Langsam wurde sie wirklich müde, und die Anspannung ließ nach. Noch ein letztes Glas Whisky, dann würde sie in der Nacht wenigstens schlafen können. «Clive muss wohl wieder nach Seaton zurückgekehrt sein und das Haus beobachtet haben, möglicherweise von dem Weg aus, der am See vorbeiführt. Da hat er dann Laura gesehen. Er war häufig dort, schließlich hat er schon als Jugendlicher in der Gegend Vögel beobachtet. Wenn ihn jemand mit seinem Feldstecher sah, fiel das gar nicht weiter auf. Vogelkundler gehören dort ja praktisch zum Inventar. Am Tag der Entführung muss er ihr fast bis zur Bushaltestelle gefolgt sein und einen Moment abgepasst haben, als die Straße ganz frei war. Laura ist klein und schmal, es kann nicht weiter schwierig sein, sie zu überwältigen. Und Clive hat nie eine Freundin gehabt. Man kann sich die Phantasien vorstellen, die ihm durch den Kopf spukten, wenn er nachts wach lag und diese Geschichte las. Wahrscheinlich hat Laura ihn einfach fasziniert, zumal sie der Figur aus Parrs Geschichte sehr ähnlich war. Vor sich selbst wird er das alles damit gerechtfertigt haben, dass sie ihn in der Nacht, als er bei Luke war, schließlich gesehen haben konnte. Vielleicht wollte er auch erreichen, dass wir unsere Ermittlungen wieder auf die Familie Armstrong konzentrieren, nachdem wir uns plötzlich so intensiv mit Calvert beschäftigt haben. Aber das war alles nicht der eigentliche Grund, dass er sie so früh am Morgen entführt hat, als sie gerade auf dem Weg zur Schule war. Er hat sie am Leben gelassen, weil ihm der Gedanke gefiel, sie ganz für sich zu haben. Er hat sie in den Kofferraum des gestohlenen Wagens gesperrt und ist zur Arbeit gegangen, um sich ein Alibi zu verschaffen. Und dabei hat er die ganze Zeit den Mord geplant, sich ausgemalt, wie es wohl aussehen würde. Wie schön sie sein würde, wenn sie erst einmal tot wäre. Er hat das Büro früher verlassen als sonst, dann ist er mit ihr an die Küste nach Deepden gefahren und hat sie dort in der Beringungshütte eingesperrt.»

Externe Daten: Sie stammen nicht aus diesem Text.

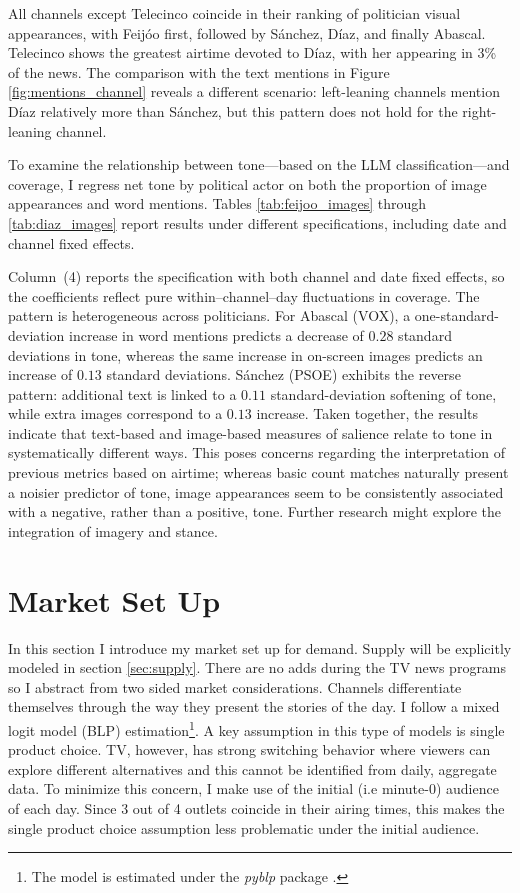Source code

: \documentclass[12pt]{article}
\begin{document}
All channels except Telecinco coincide in their ranking of politician visual appearances, with Feijóo first, followed by Sánchez, Díaz, and finally Abascal. Telecinco shows the greatest airtime devoted to Díaz, with her appearing in 3\% of the news. The comparison with the text mentions in Figure \ref{fig:mentions_channel} reveals a different scenario: left-leaning channels mention Díaz relatively more than Sánchez, but this pattern does not hold for the right-leaning channel.

To examine the relationship between tone—based on the LLM classification—and coverage, I regress net tone by political actor on both the proportion of image appearances and word mentions. Tables \ref{tab:feijoo_images} through \ref{tab:diaz_images} report results under different specifications, including date and channel fixed effects.

Column~(4) reports the specification with both channel and date fixed effects, so the coefficients reflect pure within–channel–day fluctuations in coverage. The pattern is heterogeneous across politicians. For Abascal (VOX), a one-standard-deviation increase in word mentions predicts a decrease of $0.28$ standard deviations in tone, whereas the same increase in on-screen images predicts an increase of $0.13$ standard deviations. Sánchez (PSOE) exhibits the reverse pattern: additional text is linked to a $0.11$ standard-deviation softening of tone, while extra images correspond to a $0.13$ increase. Taken together, the results indicate that text-based and image-based measures of salience relate to tone in systematically different ways. This poses concerns regarding the interpretation of previous metrics based on airtime; whereas basic count matches naturally present a noisier predictor of tone, image appearances seem to be consistently associated with a negative, rather than a positive, tone. Further research might explore the integration of imagery and stance.



	
	
	
	\section{Market Set Up}\label{section:market}
	
In this section I introduce my market set up for demand. Supply will be explicitly modeled in section \ref{sec:supply}. There are no adds during the TV news programs so I abstract from two sided market considerations. Channels differentiate themselves through the way they present the stories of the day. I follow a mixed logit model \citep{berry_blp} (BLP) estimation\footnote{The model is estimated under the \textit{pyblp} package \citep{conlon2020best}.}. A key assumption in this type of models is single product choice. TV, however, has strong switching behavior where viewers can explore different alternatives and this cannot be identified from daily, aggregate data. To minimize this concern, I make use of the initial (i.e minute-0) audience of each day. Since 3 out of 4 outlets coincide in their airing times, this makes the single product choice assumption less problematic under the initial audience. 
\end{document}

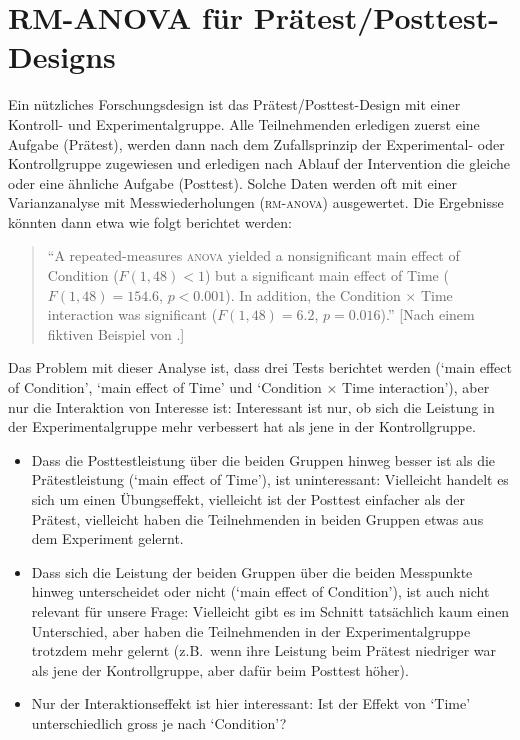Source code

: \documentclass[oneside, 10pt]{book}\usepackage[]{graphicx}\usepackage[]{xcolor}
\begin{document}
\section{RM-ANOVA für Prätest/Posttest-Designs}
Ein nützliches Forschungsdesign ist das Prätest/Posttest-Design
mit einer Kontroll- und Experimentalgruppe. Alle Teilnehmenden
erledigen zuerst eine Aufgabe (Prätest), werden dann nach dem
Zufallsprinzip der Experimental- oder Kontrollgruppe zugewiesen
und erledigen nach Ablauf der Intervention die gleiche oder eine
ähnliche Aufgabe (Posttest). Solche Daten werden oft mit
einer Varianzanalyse mit Messwiederholungen (\textsc{rm-anova})
ausgewertet. Die Ergebnisse könnten dann etwa wie folgt berichtet
werden:
\begin{quote}
``A repeated-measures \textsc{anova} yielded a nonsignificant
main effect of Condition ($F(1, 48) < 1$) but a significant
main effect of Time ($F(1, 48) = 154.6$, $p < 0.001$). In
addition, the Condition $\times$ Time interaction was significant
($F(1, 48) = 6.2$, $p = 0.016$).'' [Nach einem fiktiven Beispiel
von \citealp{Vanhove2015}.]
\end{quote}

Das Problem mit dieser Analyse ist, dass drei Tests berichtet
werden (`main effect of Condition', `main effect of Time' und
`Condition $\times$ Time interaction'), aber nur die Interaktion von
Interesse ist: Interessant ist nur, ob sich die
Leistung in der Experimentalgruppe mehr verbessert hat
als jene in der Kontrollgruppe.
\begin{itemize}
 \item Dass die Posttestleistung über die beiden Gruppen hinweg
 besser ist als die Prätestleistung (`main effect of Time'), 
 ist uninteressant: 
 Vielleicht handelt es sich um einen Übungseffekt, vielleicht
 ist der Posttest einfacher als der Prätest, vielleicht haben
 die Teilnehmenden in beiden Gruppen etwas aus dem Experiment
 gelernt.
 
 \item Dass sich die Leistung der beiden Gruppen über die
 beiden Messpunkte hinweg unterscheidet oder nicht (`main effect
 of Condition'), ist auch nicht relevant für unsere Frage:
 Vielleicht gibt es im Schnitt tatsächlich kaum einen Unterschied,
 aber haben die Teilnehmenden in der Experimentalgruppe trotzdem
 mehr gelernt (z.B.\ wenn ihre Leistung beim Prätest niedriger war
 als jene der Kontrollgruppe, aber dafür beim Posttest höher).
 
 \item Nur der Interaktionseffekt ist hier interessant:
 Ist der Effekt von `Time' unterschiedlich gross je nach `Condition'?
\end{itemize}
\end{document}
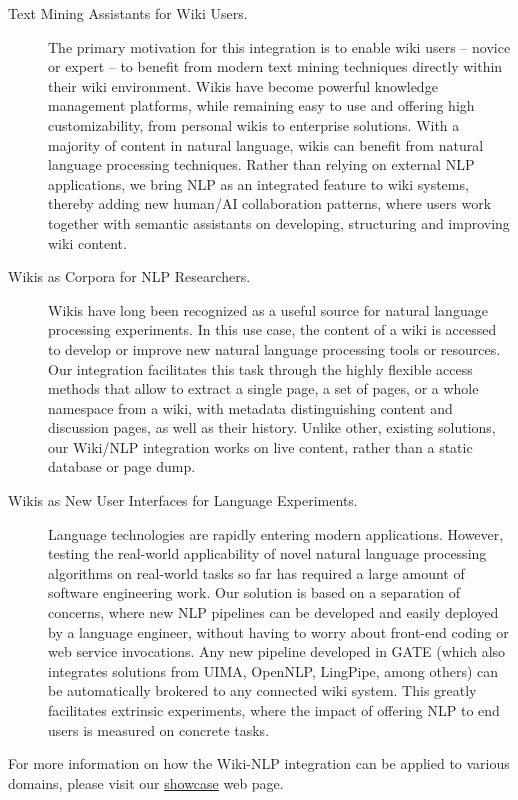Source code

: \begin{description}
\item[Text Mining Assistants for Wiki Users.] The primary motivation for this integration is to enable wiki users – novice or expert – to benefit from modern text mining techniques directly within their wiki environment. Wikis have become powerful knowledge management platforms, while remaining easy to use and offering high customizability, from personal wikis to enterprise solutions. With a majority of content in natural language, wikis can benefit from natural language processing techniques. Rather than relying on external NLP applications, we bring NLP as an integrated feature to wiki systems, thereby adding new human/AI collaboration patterns, where users work together with semantic assistants on developing, structuring and improving wiki content.
\item[Wikis as Corpora for NLP Researchers.] Wikis have long been recognized as a useful source for natural language processing experiments. In this use case, the content of a wiki is accessed to develop or improve new natural language processing tools or resources. Our integration facilitates this task through the highly flexible access methods that allow to extract a single page, a set of pages, or a whole namespace from a wiki, with metadata distinguishing content and discussion pages, as well as their history. Unlike other, existing solutions, our Wiki/NLP integration works on live content, rather than a static database or page dump.
\item[Wikis as New User Interfaces for Language Experiments.]Language technologies are rapidly entering modern applications. However, testing the real-world applicability of novel natural language processing algorithms on real-world tasks so far has required a large amount of software engineering work. Our solution is based on a separation of concerns, where new NLP pipelines can be developed and easily deployed by a language engineer, without having to worry about front-end coding or web service invocations. Any new pipeline developed in GATE (which also integrates solutions from UIMA, OpenNLP, LingPipe, among others) can be automatically brokered to any connected wiki system. This greatly facilitates extrinsic experiments, where the impact of offering NLP to end users is measured on concrete tasks.
\end{description}


\noindent
For more information on how the Wiki-NLP integration can be applied to various domains, please visit our \href{http://www.semanticsoftware.info/semantic-assistants-wiki-nlp-showcase}{showcase} web page.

«Hatte er denn überhaupt vor, sie zu töten?»

«Aber sicher. Er hatte ja schon die Blumen parat.»

Ashworth trank sein Glas aus und warf einen Blick auf die Uhr. «Ich muss los. Noch einen schnellen Besuch im Krankenhaus. Und Sarahs Mutter hat den ganzen Nachmittag über Katie gehütet. Bin ich froh, wenn wir morgen endlich wieder alle zusammen zu Hause sind.»

Vera sah ihm nach, als er zum Wagen ging, den Champagner in der einen, die Blumen in der anderen Hand. Wenn sie mit einem Mann wie Joe Ashworth verheiratet wäre, dachte sie sich, würde sie sich derart zu Tode langweilen, dass sie irgendwann wahrscheinlich selbst einen Mord begehen müsste.